The manufacturer of the transfer should be able to tell you the correct time, temp and pressure - it all differs from brand to brand.


----------



## wormil (Jan 7, 2008)

The only time I have had this happen was when I didn't preheat the bottom platen. Two 30 second presses, sans shirt, should do it.


----------



## jeff56 (Sep 25, 2009)

Thanks a mill i did not know i had to preheat


----------



## proworlded (Oct 3, 2006)

Jeff, try 190-195c for 8-10 seconds. I've never heard of pre heating the base but maybe that would help.


----------



## wormil (Jan 7, 2008)

proworlded said:


> Jeff, try 190-195c for 8-10 seconds.

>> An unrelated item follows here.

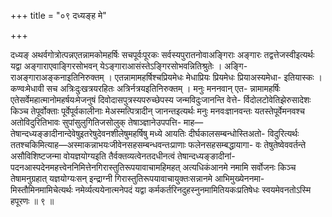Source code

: +++
title = "०९ दध्यङ्ह मे"

+++

दध्यङ् अथर्वगोत्रोत्पन्नएतन्नामकोमहर्षिः सचपूर्वःपूरकः सर्वस्यपुरातनोवाअङ्गिराः अङ्गारः तद्वत्तेजस्वीइत्यर्थः यद्वा अङ्गाराएवाङ्गिरसोभवन् येऽङ्गाराआसंस्तेऽङ्गिरसोभवन्नितिश्रुतेः । अङ्गि- राअङ्गाराअङ्कनाइतिनिरुक्तम् । एतन्नामामहर्षिश्चप्रियमेधः मेधाप्रियः प्रियमेधः प्रियाअस्यमेधा- इतियास्कः । कण्वःमेधावी सच अत्रिःदुःखत्रयरहितः अत्रिर्नत्रयइतिनिरुक्तम् । मनुः मननवान् एत- न्नामामहर्षिः एतेसर्वेमहात्मानोमहर्षयःमेजनुषं दिवोदासपुत्रस्यपरुच्छेपस्य जन्मविदुःजानन्ति वेत्ते- र्विदोलटोवेतिझेरुसादेशः किञ्च तेपूर्वोक्ताः पूर्वेपूर्वकालीनाः मेअस्मत्पित्रादीन् जानन्तइत्यर्थः मनुः मनवःज्ञानवन्तः यतस्तेपूर्वेमनवश्च अतोविदुरितिभावः सुपांसुलुगितिजसोलुक् तेषाञ्ज्ञानेउपपत्ति- माह—तेषान्दध्यङ्ङादीनान्देवेषुइतरेषुदेवनशीलेषुमहर्षिषु मध्ये आयतिः दीर्घकालसम्बन्धोस्तिअतो- विदुरित्यर्थः ततश्चकिमित्याह—अस्माकन्नाभयःजीवेनसहसम्बन्धवन्तःप्राणाः फलेनसहसम्बद्धायागा- वः तेषुतेष्वेववर्तन्ते असौविशिष्टजन्मा वोयज्ञयोग्यइति तैर्वक्तव्यत्वेनतदधीनत्वं तेषान्दध्यङ्ङादीनां- पदनआस्पदेनमहत्त्वेननिमित्तेनगिरास्तुतिरूपयावाचामहिमहत् अत्यधिकंआनमे नमामि सर्वोजनः किञ्च तेषामनुग्रहात् यज्ञयोग्यःसन् इन्द्राग्नी गिरास्तुतिरूपयावाचायुक्तःसन्नानमे आभिमुख्येननमा- मिस्तौमिनमामिचेत्यर्थः नमेर्व्यत्ययेनात्मनेपदं यद्वा कर्मकर्तरिनदुहस्नुनमामितियकःप्रतिषेधः स्वयमेवनतोऽस्मि हपूरणः ॥ ९ ॥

I've never heard of pre heating the base but maybe that would help.


The instructions from many manufacturers include preheating the bottom platen.


----------



## midwaste (Apr 8, 2008)

wormil said:


> The instructions from many manufacturers include preheating the bottom platen.


Indeed, my Stahl kit came with those instructions, which I had never heard either. It helped quite a bit.


----------